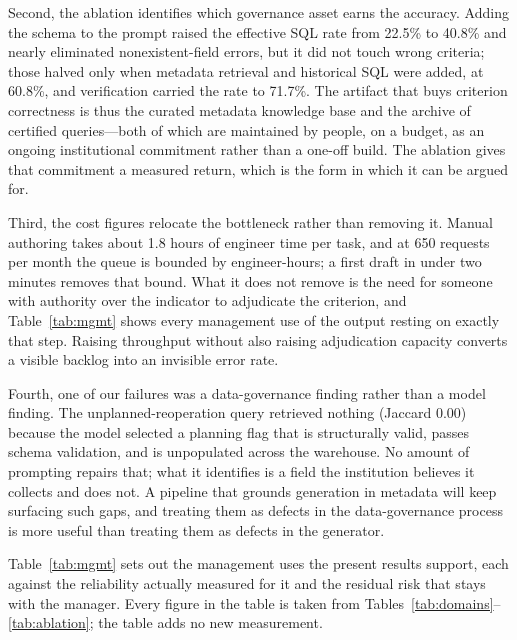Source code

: \documentclass[10pt]{article}
\begin{document}
Second, the ablation identifies which governance asset earns the accuracy. Adding
the schema to the prompt raised the effective SQL rate from 22.5\% to 40.8\% and
nearly eliminated nonexistent-field errors, but it did not touch wrong criteria;
those halved only when metadata retrieval and historical SQL were added, at
60.8\%, and verification carried the rate to 71.7\%. The artifact that buys
criterion correctness is thus the curated metadata knowledge base and the archive
of certified queries---both of which are maintained by people, on a budget, as an
ongoing institutional commitment rather than a one-off build. The ablation gives
that commitment a measured return, which is the form in which it can be argued for.

Third, the cost figures relocate the bottleneck rather than removing it. Manual
authoring takes about 1.8 hours of engineer time per task, and at 650 requests per
month the queue is bounded by engineer-hours; a first draft in under two minutes
removes that bound. What it does not remove is the need for someone with authority
over the indicator to adjudicate the criterion, and Table~\ref{tab:mgmt} shows
every management use of the output resting on exactly that step. Raising
throughput without also raising adjudication capacity converts a visible backlog
into an invisible error rate.

Fourth, one of our failures was a data-governance finding rather than a model
finding. The unplanned-reoperation query retrieved nothing (Jaccard 0.00) because
the model selected a planning flag that is structurally valid, passes schema
validation, and is unpopulated across the warehouse. No amount of prompting
repairs that; what it identifies is a field the institution believes it collects
and does not. A pipeline that grounds generation in metadata will keep surfacing
such gaps, and treating them as defects in the data-governance process is more
useful than treating them as defects in the generator.

Table~\ref{tab:mgmt} sets out the management uses the present results support,
each against the reliability actually measured for it and the residual risk that
stays with the manager. Every figure in the table is taken from
Tables~\ref{tab:domains}--\ref{tab:ablation}; the table adds no new measurement.
\end{document}
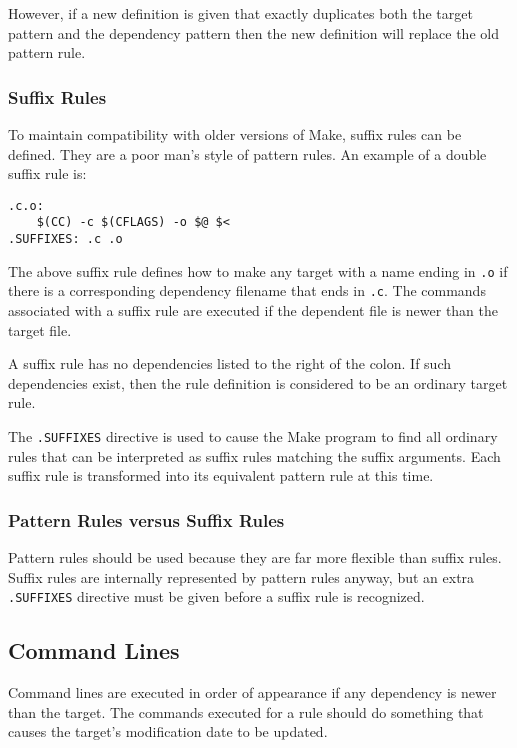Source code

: However, if a new definition is given that exactly duplicates both the
target pattern and the dependency pattern then the new definition will
replace the old pattern rule.

\subsubsection{Suffix Rules}

To maintain compatibility with older versions of Make, suffix rules can be
defined.  They are a poor man's style of pattern rules.  An example of a
double suffix rule is:

\begin{verbatim}
.c.o:
    $(CC) -c $(CFLAGS) -o $@ $<
.SUFFIXES: .c .o
\end{verbatim}

The above suffix rule defines how to make any target with a name ending
in {\tt .o} if there is a corresponding dependency filename that ends in
{\tt .c}.  The commands associated with a suffix rule are executed if the
dependent file is newer than the target file.

A suffix rule has no dependencies listed to the right of the colon.  If
such dependencies exist, then the rule definition is considered to be an
ordinary target rule.

The {\tt .SUFFIXES} directive is used to cause the Make program to find all
ordinary rules that can be interpreted as suffix rules matching the suffix
arguments.  Each suffix rule is transformed into its equivalent pattern
rule at this time.

\subsubsection{Pattern Rules versus Suffix Rules}

Pattern rules should be used because they are far more flexible than suffix
rules.  Suffix rules are internally represented by pattern rules anyway,
but an extra {\tt .SUFFIXES} directive must be given before a suffix rule
is recognized.

\subsection{Command Lines}

Command lines are executed in order of appearance if any dependency is
newer than the target.  The commands executed for a rule should do
something that causes the target's modification date to be updated.

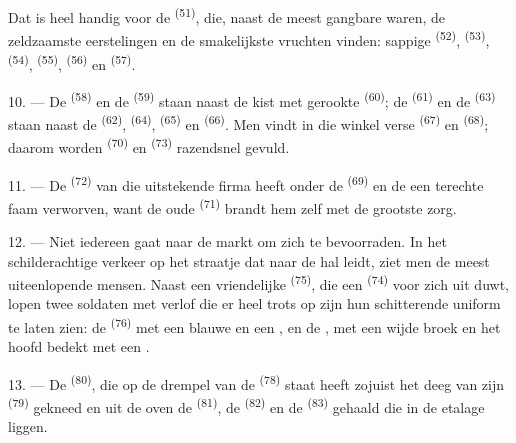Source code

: Dat is heel handig voor de  \textsuperscript{(51)}, die, naast de meest
gangbare waren, de zeldzaamste eerstelingen en de smakelijkste vruchten vinden: sappige
 \textsuperscript{(52)},  \textsuperscript{(53)},
 \textsuperscript{(54)},
 \textsuperscript{(55)}, 
\textsuperscript{(56)} en  \textsuperscript{(57)}.

\VUsaut{4.0mm}
\VUsaut{3.0mm}

10. --- De  \textsuperscript{(58)} en de  \textsuperscript{(59)}
staan naast de kist met gerookte  \textsuperscript{(60)}; de
 \textsuperscript{(61)} en de
 \textsuperscript{(63)} staan naast de 
\textsuperscript{(62)},  \textsuperscript{(64)},
 \textsuperscript{(65)} en 
\textsuperscript{(66)}. Men vindt in die winkel verse  \textsuperscript{(67)}
en  \textsuperscript{(68)}; daarom worden
 \textsuperscript{(70)} en 
\textsuperscript{(73)} razendsnel gevuld.

11. --- De  \textsuperscript{(72)} van die uitstekende firma heeft onder de
 \textsuperscript{(69)} en de  een terechte faam
verworven, want de oude  \textsuperscript{(71)} brandt hem zelf met de
grootste zorg.

\VUsaut{4.0mm}
\VUsaut{3.0mm}

12. --- Niet iedereen gaat naar de markt om zich te bevoorraden. In het schilderachtige
verkeer op het straatje dat naar de hal leidt, ziet men de meest uiteenlopende mensen. Naast
een vriendelijke  \textsuperscript{(75)}, die een 
\textsuperscript{(74)} voor zich uit duwt, lopen twee soldaten met verlof die er heel trots op
zijn hun schitterende uniform te laten zien: de  \textsuperscript{(76)} met een
blauwe  en een , en de
, met een wijde broek en het hoofd bedekt met een
.

13. --- De  \textsuperscript{(80)}, die op de drempel van de
 \textsuperscript{(78)} staat heeft zojuist het deeg van zijn
 \textsuperscript{(79)} gekneed en uit de oven de
 \textsuperscript{(81)}, de 
\textsuperscript{(82)} en de  \textsuperscript{(83)} gehaald die in de
etalage liggen.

- - -

◆ **Description of the task**: After dropping the pictures, reproduce exactly the lines from the first line of the entries through the line containing "Third, the cost", both included.

◆ **Exercise response**:
Source code

: \documentclass[10pt]{article}
\begin{document}
Second, the ablation identifies which governance asset earns the accuracy. Adding
the schema to the prompt raised the effective SQL rate from 22.5\% to 40.8\% and
nearly eliminated nonexistent-field errors, but it did not touch wrong criteria;
those halved only when metadata retrieval and historical SQL were added, at
60.8\%, and verification carried the rate to 71.7\%. The artifact that buys
criterion correctness is thus the curated metadata knowledge base and the archive
of certified queries---both of which are maintained by people, on a budget, as an
ongoing institutional commitment rather than a one-off build. The ablation gives
that commitment a measured return, which is the form in which it can be argued for.

Third, the cost figures relocate the bottleneck rather than removing it. Manual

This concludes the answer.